Clerisvaldo B. Chagas, 2 de novembro de 2018
Escritor Símbolo do Sertão Alagoano
Crônica: 1.998
Dona Zifina cortava flandres. Fazia candeeiro. Seu Tô, com chapéu raro de Polícia Montada, retelhava casas; Salvino consertava sombrinhas; Silvino manejava o serrote: roc-roc; Pé-Espaiado era ferreiro; Zé Gancho trabalhava o Zinco; Otávio Magro vendia carne-de-sol e Dona Maria Néris rezava o ofício de Nossa Senhora. Manezinho Quiliu, vindo de Olivença, mexia com bicas; Gérson batia sola; Maria Lula vasculhava casa; Zé Preto negociava bugigangas; Seu Né cubava terras; Flora vendia esteiras; Seu Antônio e Seu Quinca eram alfaiates e, finalmente, Zé Limeira fazia malas. Não éramos uma Grécia, mas bem que a Rua Antônio Tavares e arredores funcionavam como tal.

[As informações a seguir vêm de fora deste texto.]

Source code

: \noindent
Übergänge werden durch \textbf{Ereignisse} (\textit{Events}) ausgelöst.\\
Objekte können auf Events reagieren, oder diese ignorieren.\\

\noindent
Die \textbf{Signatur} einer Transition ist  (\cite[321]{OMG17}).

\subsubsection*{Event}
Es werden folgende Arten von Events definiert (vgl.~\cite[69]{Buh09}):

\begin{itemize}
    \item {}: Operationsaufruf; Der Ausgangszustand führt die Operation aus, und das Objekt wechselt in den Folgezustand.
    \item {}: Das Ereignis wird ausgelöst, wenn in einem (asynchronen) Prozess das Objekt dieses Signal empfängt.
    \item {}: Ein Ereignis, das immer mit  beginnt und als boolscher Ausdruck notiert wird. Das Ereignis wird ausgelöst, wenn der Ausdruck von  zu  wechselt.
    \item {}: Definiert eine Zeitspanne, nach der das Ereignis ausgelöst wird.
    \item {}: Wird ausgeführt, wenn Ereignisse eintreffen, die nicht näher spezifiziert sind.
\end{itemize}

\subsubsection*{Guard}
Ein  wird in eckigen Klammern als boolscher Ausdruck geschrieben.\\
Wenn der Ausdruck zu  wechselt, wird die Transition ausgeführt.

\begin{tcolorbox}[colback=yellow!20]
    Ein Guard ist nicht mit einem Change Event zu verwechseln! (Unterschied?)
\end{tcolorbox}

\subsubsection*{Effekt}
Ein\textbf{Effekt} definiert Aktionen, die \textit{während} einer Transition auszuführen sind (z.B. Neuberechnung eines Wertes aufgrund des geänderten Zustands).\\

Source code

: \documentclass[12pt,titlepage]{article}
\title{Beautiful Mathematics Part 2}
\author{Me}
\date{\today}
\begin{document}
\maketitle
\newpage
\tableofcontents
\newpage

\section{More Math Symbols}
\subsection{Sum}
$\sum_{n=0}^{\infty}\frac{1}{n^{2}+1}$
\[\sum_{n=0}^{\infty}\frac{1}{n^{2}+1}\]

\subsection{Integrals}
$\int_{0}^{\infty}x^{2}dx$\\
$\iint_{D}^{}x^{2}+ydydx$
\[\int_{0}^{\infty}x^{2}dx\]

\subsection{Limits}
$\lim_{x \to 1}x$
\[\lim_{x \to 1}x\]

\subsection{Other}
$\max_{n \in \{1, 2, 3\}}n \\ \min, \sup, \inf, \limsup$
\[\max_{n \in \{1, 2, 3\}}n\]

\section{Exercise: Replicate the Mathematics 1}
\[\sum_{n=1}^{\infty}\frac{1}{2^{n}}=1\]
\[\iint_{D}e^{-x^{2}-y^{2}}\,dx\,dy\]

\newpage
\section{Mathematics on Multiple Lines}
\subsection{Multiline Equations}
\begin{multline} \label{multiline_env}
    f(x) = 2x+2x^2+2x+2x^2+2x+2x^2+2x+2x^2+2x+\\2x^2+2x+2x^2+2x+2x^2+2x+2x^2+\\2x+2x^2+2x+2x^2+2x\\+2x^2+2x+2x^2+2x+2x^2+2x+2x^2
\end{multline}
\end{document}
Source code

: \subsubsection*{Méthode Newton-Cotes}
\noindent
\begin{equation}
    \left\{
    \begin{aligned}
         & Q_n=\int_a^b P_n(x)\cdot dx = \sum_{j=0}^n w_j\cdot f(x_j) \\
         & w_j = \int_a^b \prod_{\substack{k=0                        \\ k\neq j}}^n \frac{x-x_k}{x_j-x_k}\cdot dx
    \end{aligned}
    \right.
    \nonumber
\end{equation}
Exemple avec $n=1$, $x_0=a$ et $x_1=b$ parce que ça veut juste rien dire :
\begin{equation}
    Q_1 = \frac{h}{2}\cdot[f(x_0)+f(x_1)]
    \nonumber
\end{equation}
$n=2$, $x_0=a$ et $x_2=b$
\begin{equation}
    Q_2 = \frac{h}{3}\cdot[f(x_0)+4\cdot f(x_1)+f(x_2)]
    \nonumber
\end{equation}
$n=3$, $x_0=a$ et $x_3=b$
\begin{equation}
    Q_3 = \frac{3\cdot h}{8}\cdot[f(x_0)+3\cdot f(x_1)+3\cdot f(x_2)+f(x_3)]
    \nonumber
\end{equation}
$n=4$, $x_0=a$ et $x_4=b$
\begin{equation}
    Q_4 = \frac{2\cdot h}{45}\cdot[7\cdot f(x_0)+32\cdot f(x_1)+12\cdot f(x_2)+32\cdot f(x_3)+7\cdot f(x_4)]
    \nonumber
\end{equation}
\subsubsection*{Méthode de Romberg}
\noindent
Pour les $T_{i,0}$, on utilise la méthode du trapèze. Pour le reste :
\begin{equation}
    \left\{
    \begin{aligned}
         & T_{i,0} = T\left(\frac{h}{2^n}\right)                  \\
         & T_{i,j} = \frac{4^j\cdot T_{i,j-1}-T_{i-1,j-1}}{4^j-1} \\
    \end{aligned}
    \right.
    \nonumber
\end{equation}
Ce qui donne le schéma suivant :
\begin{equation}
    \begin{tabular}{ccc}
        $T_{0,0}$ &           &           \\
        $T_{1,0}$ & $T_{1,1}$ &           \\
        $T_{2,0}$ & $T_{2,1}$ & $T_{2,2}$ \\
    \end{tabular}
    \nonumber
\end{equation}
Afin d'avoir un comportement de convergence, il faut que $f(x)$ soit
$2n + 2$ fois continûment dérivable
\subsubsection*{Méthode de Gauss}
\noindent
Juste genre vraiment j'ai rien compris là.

CANDEEiRO. (FOTO: ANALISE AGORA). |
Josefina, dona Zifina, de voz metálica e artesã dos flandres, confeccionava candeeiro, canecos, aros de óculos: Rats, rats, rats, trabalhava a tesoura pesadona nos dedos ágeis da avó de Oscar Silva, futuro escritor. E numa terra que passou quatro anos no escuro, o candeeiro, a placa, a candeia, eram bênçãos divinas nas noites tremendamente escuras do Sertão. Santana do Ipanema precisava do Ferreiro, era ali pertinho. O sapateiro, o barbeiro, o menino de recado... Tudo estava ao alcance de um grito forte de sertanejo. E assim deslizava o tempo tão devagar quanto o carro de boi de Lero Carreiro. E quando o vento forte fazia redemoinho, a meninada encintava o vento: “Rapadura! Rapadura!”.
Durante as noites de lua, gente nas calçadas enroladas em lençóis, contando histórias de Trancoso, de almas penadas, fazendo adivinhações, identificando as estrelas. O ferro em brasa nas janelas, levando as cinzas do carvão. Candeeiro aceso na força do querosene, do gasóleo. Aqui, acolá, a passagem tardia de um malandro de jogo; um sopro forte no ferro de engomar; Uma golada d’água da quartinha com tampa de pano bordado, na janela tomando fresca.
Benditas mãos que confeccionavam as candeias de latas e nos tiravam do escuro.